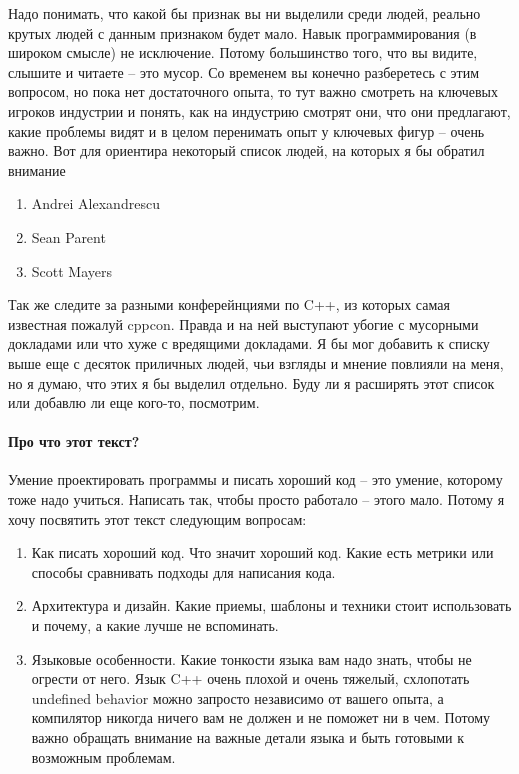 Надо понимать, что какой бы признак вы ни выделили среди людей, реально крутых людей с данным признаком будет мало.
Навык программирования (в широком смысле) не исключение.
Потому большинство того, что вы видите, слышите и читаете -- это мусор.
Со временем вы конечно разберетесь с этим вопросом, но пока нет достаточного опыта, то тут важно смотреть на ключевых игроков индустрии и понять, как на индустрию смотрят они, что они предлагают, какие проблемы видят и в целом перенимать опыт у ключевых фигур -- очень важно.
Вот для ориентира некоторый список людей, на которых я бы обратил внимание
\begin{enumerate}
\item Andrei Alexandrescu

\item Sean Parent

\item Scott Mayers
\end{enumerate}
Так же следите за разными конферейнциями по C++, из которых самая известная пожалуй cppcon.
Правда и на ней выступают убогие с мусорными докладами или что хуже с вредящими докладами.
Я бы мог добавить к списку выше еще с десяток приличных людей, чьи взгляды и мнение повлияли на меня, но я думаю, что этих я бы выделил отдельно.
Буду ли я расширять этот список или добавлю ли еще кого-то, посмотрим.

\paragraph{Про что этот текст?}

Умение проектировать программы и писать хороший код -- это умение, которому тоже надо учиться.
Написать так, чтобы просто работало -- этого мало.
Потому я хочу посвятить этот текст следующим вопросам:
\begin{enumerate}
\item Как писать хороший код.
Что значит хороший код.
Какие есть метрики или способы сравнивать подходы для написания кода.

\item Архитектура и дизайн.
Какие приемы, шаблоны и техники стоит использовать и почему, а какие лучше не вспоминать.

\item Языковые особенности.
Какие тонкости языка вам надо знать, чтобы не огрести от него.
Язык C++ очень плохой и очень тяжелый, схлопотать undefined behavior можно запросто независимо от вашего опыта, а компилятор никогда ничего вам не должен и не поможет ни в чем.
Потому важно обращать внимание на важные детали языка и быть готовыми к возможным проблемам.
\end{enumerate}

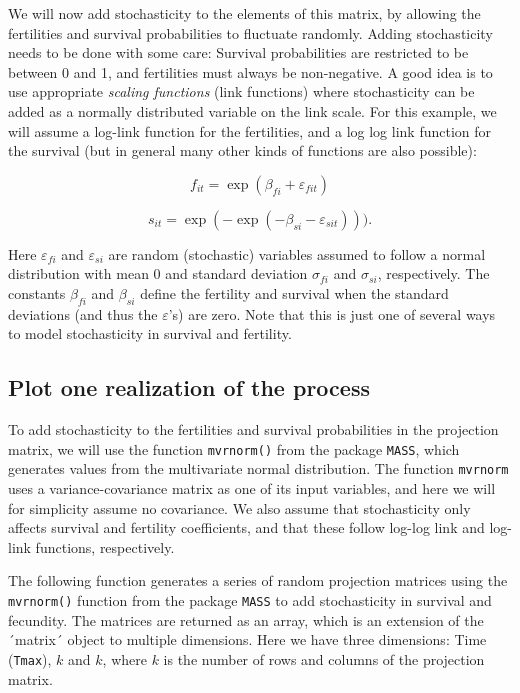 \documentclass[
]{book}
\begin{document}
We will now add stochasticity to the elements of this matrix, by allowing the fertilities and survival probabilities to fluctuate randomly. Adding stochasticity needs to be done with some care: Survival probabilities are restricted to be between 0 and 1, and fertilities must always be non-negative. A good idea is to use appropriate \emph{scaling functions} (link functions) where stochasticity can be added as a normally distributed variable on the link scale. For this example, we will assume a log-link function for the fertilities, and a log log link function for the survival (but in general many other kinds of functions are also possible):

\[f_{it}=\exp(\beta_{fi}+\varepsilon_{fit})\]

\[s_{it}=\exp(-\exp(-\beta_{si}-\varepsilon_{sit}))).\]

Here \(\varepsilon_{fi}\) and \(\varepsilon_{si}\) are random (stochastic) variables assumed to follow a normal distribution with mean 0 and standard deviation \(\sigma_{fi}\) and \(\sigma_{si}\), respectively. The constants \(\beta_{fi}\) and \(\beta_{si}\) define the fertility and survival when the standard deviations (and thus the \(\varepsilon\)'s) are zero. Note that this is just one of several ways to model stochasticity in survival and fertility.

\hypertarget{plot-one-realization-of-the-process-1}{%
\subsection*{Plot one realization of the process}\label{plot-one-realization-of-the-process-1}}

To add stochasticity to the fertilities and survival probabilities in the projection matrix, we will use the function \texttt{mvrnorm()} from the package \texttt{MASS}, which generates values from the multivariate normal distribution. The function \texttt{mvrnorm} uses a variance-covariance matrix as one of its input variables, and here we will for simplicity assume no covariance. We also assume that stochasticity only affects survival and fertility coefficients, and that these follow log-log link and log-link functions, respectively.

The following function generates a series of random projection matrices using the \texttt{mvrnorm()} function from the package \texttt{MASS} to add stochasticity in survival and fecundity. The matrices are returned as an array, which is an extension of the ´matrix´ object to multiple dimensions. Here we have three dimensions: Time (\texttt{Tmax}), \(k\) and \(k\), where \(k\) is the number of rows and columns of the projection matrix.
\end{document}
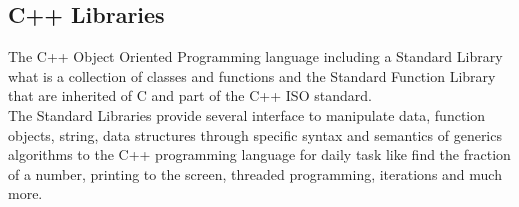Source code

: \documentclass[12pt]{article}
\begin{document}
\subsection{C++ Libraries}
The C++ Object Oriented Programming language including a Standard Library what is a collection of classes and functions and the Standard Function Library that are inherited of C and part of the C++ ISO standard.\cite{Tutorialspointlibraries}\\

The Standard Libraries provide several interface to manipulate data, function objects, string, data structures through specific syntax and semantics of generics algorithms to the C++ programming language for daily task like find the fraction of a number, printing to the screen, threaded programming, iterations and much more.\\ \cite{Tutorialspoint}
\end{document}
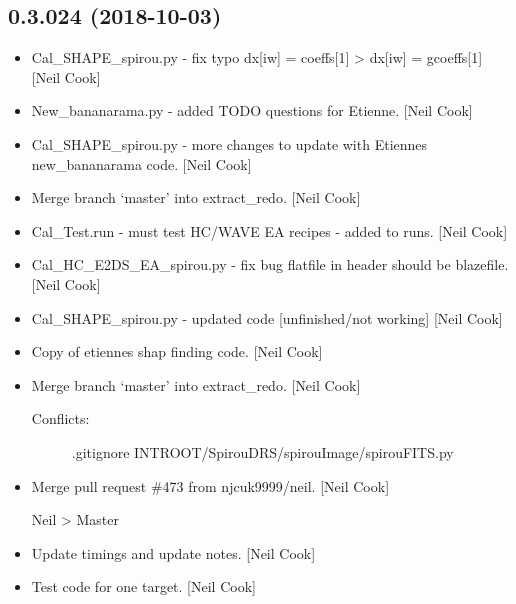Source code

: \documentclass[a4paper,10pt,english]{report}
\begin{document}
\subsection{0.3.024 (2018-10-03)}
\label{\detokenize{misc/changelog:id306}}\begin{itemize}
\item {} 
Cal\_SHAPE\_spirou.py - fix typo dx{[}iw{]} = coeffs{[}1{]} \textendash{}\textgreater{} dx{[}iw{]} =
gcoeffs{[}1{]} {[}Neil Cook{]}

\item {} 
New\_bananarama.py - added TODO questions for Etienne. {[}Neil Cook{]}

\item {} 
Cal\_SHAPE\_spirou.py - more changes to update with Etiennes
new\_bananarama code. {[}Neil Cook{]}

\item {} 
Merge branch ‘master’ into extract\_redo. {[}Neil Cook{]}

\item {} 
Cal\_Test.run - must test HC/WAVE EA recipes - added to runs. {[}Neil
Cook{]}

\item {} 
Cal\_HC\_E2DS\_EA\_spirou.py - fix bug flatfile in header should be
blazefile. {[}Neil Cook{]}

\item {} 
Cal\_SHAPE\_spirou.py - updated code {[}unfinished/not working{]} {[}Neil
Cook{]}

\item {} 
Copy of etiennes shap finding code. {[}Neil Cook{]}

\item {} 
Merge branch ‘master’ into extract\_redo. {[}Neil Cook{]}
\begin{description}
\item[{Conflicts:}] \leavevmode
.gitignore
INTROOT/SpirouDRS/spirouImage/spirouFITS.py

\end{description}

\item {} 
Merge pull request \#473 from njcuk9999/neil. {[}Neil Cook{]}

Neil \textendash{}\textgreater{} Master

\item {} 
Update timings and update notes. {[}Neil Cook{]}

\item {} 
Test code for one target. {[}Neil Cook{]}


\end{itemize}
\end{document}
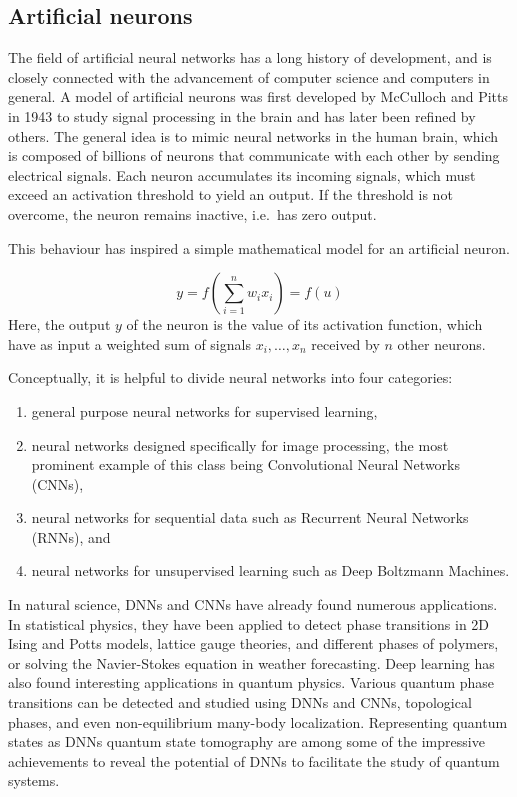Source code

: \documentclass[%
oneside,                 %
final,                   %
10pt]{article}
\begin{document}
\subsection{Artificial neurons}

The field of artificial neural networks has a long history of
development, and is closely connected with the advancement of computer
science and computers in general. A model of artificial neurons was
first developed by McCulloch and Pitts in 1943 to study signal
processing in the brain and has later been refined by others. The
general idea is to mimic neural networks in the human brain, which is
composed of billions of neurons that communicate with each other by
sending electrical signals.  Each neuron accumulates its incoming
signals, which must exceed an activation threshold to yield an
output. If the threshold is not overcome, the neuron remains inactive,
i.e.~has zero output.

This behaviour has inspired a simple mathematical model for an artificial neuron.

\begin{equation}
 y = f\left(\sum_{i=1}^n w_ix_i\right) = f(u)
 \label{artificialNeuron}
\end{equation}
Here, the output $y$ of the neuron is the value of its activation function, which have as input
a weighted sum of signals $x_i, \dots ,x_n$ received by $n$ other neurons.

Conceptually, it is helpful to divide neural networks into four
categories:
\begin{enumerate}
\item general purpose neural networks for supervised learning,

\item neural networks designed specifically for image processing, the most prominent example of this class being Convolutional Neural Networks (CNNs),

\item neural networks for sequential data such as Recurrent Neural Networks (RNNs), and

\item neural networks for unsupervised learning such as Deep Boltzmann Machines.
\end{enumerate}

\noindent
In natural science, DNNs and CNNs have already found numerous
applications. In statistical physics, they have been applied to detect
phase transitions in 2D Ising and Potts models, lattice gauge
theories, and different phases of polymers, or solving the
Navier-Stokes equation in weather forecasting.  Deep learning has also
found interesting applications in quantum physics. Various quantum
phase transitions can be detected and studied using DNNs and CNNs,
topological phases, and even non-equilibrium many-body
localization. Representing quantum states as DNNs quantum state
tomography are among some of the impressive achievements to reveal the
potential of DNNs to facilitate the study of quantum systems.
\end{document}
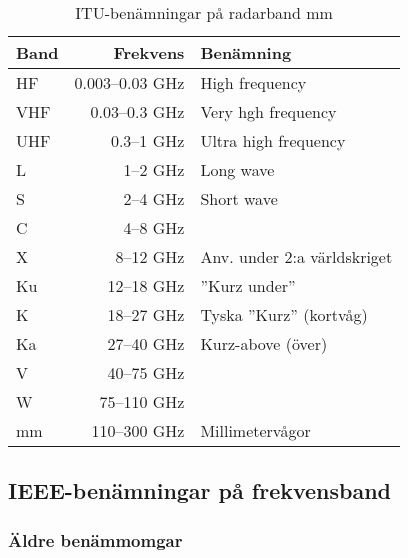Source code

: \begin{table}[H]
\centering

\begin{tabular}{lrl}
	\textbf{Band} & \textbf{Frekvens} & \textbf{Benämning}          \\ \hline
	HF            &   0.003--0.03 GHz & High frequency              \\
	VHF           &     0.03--0.3 GHz & Very hgh frequency          \\
	UHF           &        0.3--1 GHz & Ultra high frequency        \\
	L             &          1--2 GHz & Long wave                   \\
	S             &          2--4 GHz & Short wave                  \\
	C             &          4--8 GHz &  \\
	X             &         8--12 GHz & Anv. under 2:a världskriget \\
	Ku            &        12--18 GHz & ''Kurz under''              \\
	K             &        18--27 GHz & Tyska ''Kurz'' (kortvåg)    \\
	Ka            &        27--40 GHz & Kurz-above (över)           \\
	V             &        40--75 GHz &  \\
	W             &       75--110 GHz &  \\
	mm            &      110--300 GHz & Millimetervågor
\end{tabular}
\caption{ITU-benämningar på radarband mm}
\end{table}

\subsection{IEEE-benämningar på frekvensband}
\label{sec:IEEE-benamningar}

\subsubsection{Äldre benämmomgar}


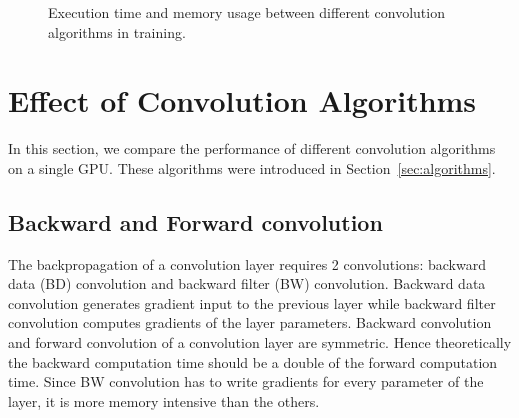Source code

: \begin{figure}[!t]
  \centering
  \hfil
  \caption{Execution time and memory usage between different convolution algorithms in training.}
  \label{fig_conv_time}
\end{figure}%

\section{Effect of Convolution Algorithms}
\label{convolution-algorithms}
In this section, we compare the performance of different convolution algorithms on a single GPU. These algorithms were introduced in Section~\ref{sec:algorithms}. 

\subsection{Backward and Forward convolution}
The backpropagation of a convolution layer requires 2 convolutions: backward data (\textsf{BD}) convolution and backward filter (\textsf{BW}) convolution. Backward data convolution generates gradient input to the previous layer while backward filter convolution computes gradients of the layer parameters. Backward convolution and forward convolution of a convolution layer are symmetric. Hence theoretically the backward computation time should be a double of the forward computation time. Since \textsf{BW} convolution has to write gradients for every parameter of the layer, it is more memory intensive than the others. 

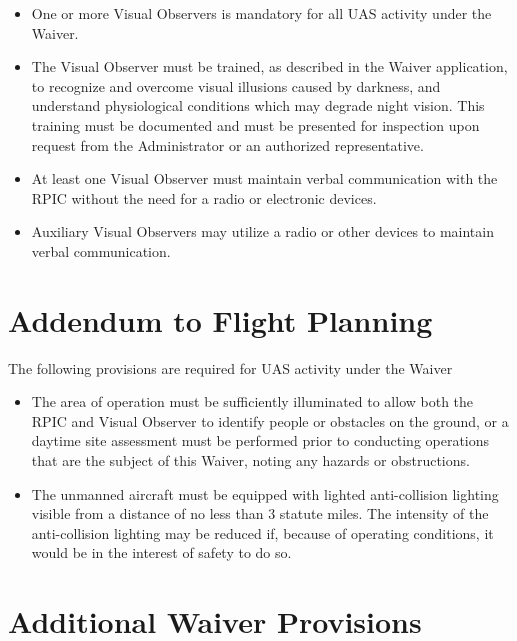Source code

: \documentclass[
]{book}
\providecommand{\tightlist}{%
  \setlength{\itemsep}{0pt}\setlength{\parskip}{0pt}}
\begin{document}
\begin{itemize}
\tightlist
\item
  One or more Visual Observers is mandatory for all UAS activity under the Waiver.
\item
  The Visual Observer must be trained, as described in the Waiver application, to recognize and overcome visual illusions caused by darkness, and understand physiological conditions which may degrade night vision. This training must be documented and must be presented for inspection upon request from the Administrator or an authorized representative.
\item
  At least one Visual Observer must maintain verbal communication with the RPIC without the need for a radio or electronic devices.
\item
  Auxiliary Visual Observers may utilize a radio or other devices to maintain verbal communication.
\end{itemize}

\hypertarget{s29-fp}{%
\section{Addendum to Flight Planning}\label{s29-fp}}

The following provisions are required for UAS activity under the Waiver

\begin{itemize}
\tightlist
\item
  The area of operation must be sufficiently illuminated to allow both the RPIC and Visual Observer to identify people or obstacles on the ground, or a daytime site assessment must be performed prior to conducting operations that are the subject of this Waiver, noting any hazards or obstructions.
\item
  The unmanned aircraft must be equipped with lighted anti-collision lighting visible from a distance of no less than 3 statute miles. The intensity of the anti-collision lighting may be reduced if, because of operating conditions, it would be in the interest of safety to do so.
\end{itemize}

\hypertarget{s29-wp}{%
\section{Additional Waiver Provisions}\label{s29-wp}}
\end{document}
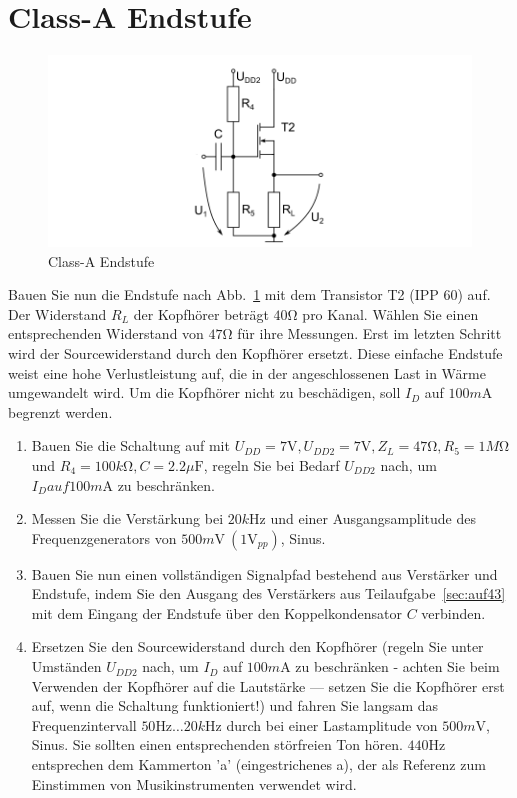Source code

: \documentclass[10pt]{scrreprt}
\begin{document}
    \section{Class-A Endstufe}
    \begin{figure}[H]
        \includegraphics[width=\textwidth]{abb11.png}
        \caption{Class-A Endstufe}
        \label{fig:abb11}
    \end{figure}
    Bauen Sie nun die Endstufe nach Abb.~\ref{fig:abb11} mit dem Transistor T2 (IPP 60) auf. Der
    Widerstand $R_L$ der Kopfhörer beträgt $40\si{\ohm}$ pro Kanal. Wählen Sie einen entsprechenden
    Widerstand von $47\si{\ohm}$ für ihre Messungen. Erst im letzten Schritt wird der Sourcewiderstand
    durch den Kopfhörer ersetzt. Diese einfache Endstufe weist eine hohe Verlustleistung auf,
    die in der angeschlossenen Last in Wärme umgewandelt wird. Um die Kopfhörer nicht zu
    beschädigen, soll $I_D$ auf $100\si{m\ampere}$ begrenzt werden.
    \begin{enumerate}
        \item Bauen Sie die Schaltung auf mit $U_{DD} = 7\si{\volt}, U_{DD2} = 7\si{\volt}, Z_L = 47\si{\ohm}, R_5 = 1\si{M\ohm}$ und
            $R_4 = 100\si{k\ohm}, C = 2.2\si{\mu \farad}$, regeln Sie bei Bedarf $U_{DD2}$ nach, um $I_D auf 100\si{m\ampere}$ zu
            beschränken.
        \item Messen Sie die Verstärkung bei $20\si{k\hertz}$ und einer Ausgangsamplitude des
            Frequenzgenerators von $500\si{m\volt}\ (1\si{\volt}_{pp})$, Sinus.
        \item Bauen Sie nun einen vollständigen Signalpfad bestehend aus Verstärker und
            Endstufe, indem Sie den Ausgang des Verstärkers aus Teilaufgabe~\ref{sec:auf43} mit dem Eingang
            der Endstufe über den Koppelkondensator $C$ verbinden.
        \item Ersetzen Sie den Sourcewiderstand durch den Kopfhörer (regeln Sie unter
            Umständen $U_{DD2}$ nach, um $I_D$ auf $100\si{m\ampere}$ zu beschränken - achten Sie beim Verwenden der
            Kopfhörer auf die Lautstärke --- setzen Sie die Kopfhörer erst auf, wenn die
            Schaltung funktioniert!) und fahren Sie langsam das Frequenzintervall $50\si{\hertz} \ldots 20\si{k\hertz}$
            durch bei einer Lastamplitude von $500\si{m\volt}$, Sinus. Sie sollten einen entsprechenden
            störfreien Ton hören. $440\si{\hertz}$ entsprechen dem Kammerton ’a’ (eingestrichenes a),
            der als Referenz zum Einstimmen von Musikinstrumenten verwendet wird.
    \end{enumerate}
\end{document}
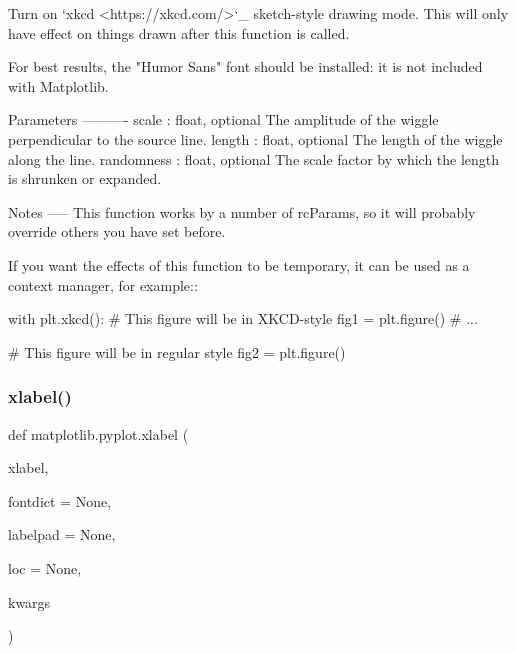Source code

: \begin{DoxyVerb}Turn on `xkcd <https://xkcd.com/>`_ sketch-style drawing mode.  This will
only have effect on things drawn after this function is called.

For best results, the "Humor Sans" font should be installed: it is
not included with Matplotlib.

Parameters
----------
scale : float, optional
    The amplitude of the wiggle perpendicular to the source line.
length : float, optional
    The length of the wiggle along the line.
randomness : float, optional
    The scale factor by which the length is shrunken or expanded.

Notes
-----
This function works by a number of rcParams, so it will probably
override others you have set before.

If you want the effects of this function to be temporary, it can
be used as a context manager, for example::

    with plt.xkcd():
        # This figure will be in XKCD-style
        fig1 = plt.figure()
        # ...

    # This figure will be in regular style
    fig2 = plt.figure()
\end{DoxyVerb}
 \mbox{\label{namespacematplotlib_1_1pyplot_a38cb865b515abcc18d40da5248b45c57}} 
\subsubsection{\texorpdfstring{xlabel()}{xlabel()}}
{\footnotesize\ttfamily def matplotlib.\+pyplot.\+xlabel (\begin{DoxyParamCaption}\item[{}]{xlabel,  }\item[{}]{fontdict = {\ttfamily None},  }\item[{}]{labelpad = {\ttfamily None},  }\item[{}]{loc = {\ttfamily None},  }\item[{}]{kwargs }\end{DoxyParamCaption})}

\mbox{\label{namespacematplotlib_1_1pyplot_aae2976660d4fc607b7c31e486f856f30}}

Assigned task: For this exercise, output exactly the lines above from the line with "output. If the" to the line with "Here, the output", counting both, and leave out the rest.

Result for this exercise:
output. If the threshold is not overcome, the neuron remains inactive,
i.e.~has zero output.

This behaviour has inspired a simple mathematical model for an artificial neuron.

\begin{equation}
 y = f\left(\sum_{i=1}^n w_ix_i\right) = f(u)
 \label{artificialNeuron}
\end{equation}
Here, the output $y$ of the neuron is the value of its activation function, which have as input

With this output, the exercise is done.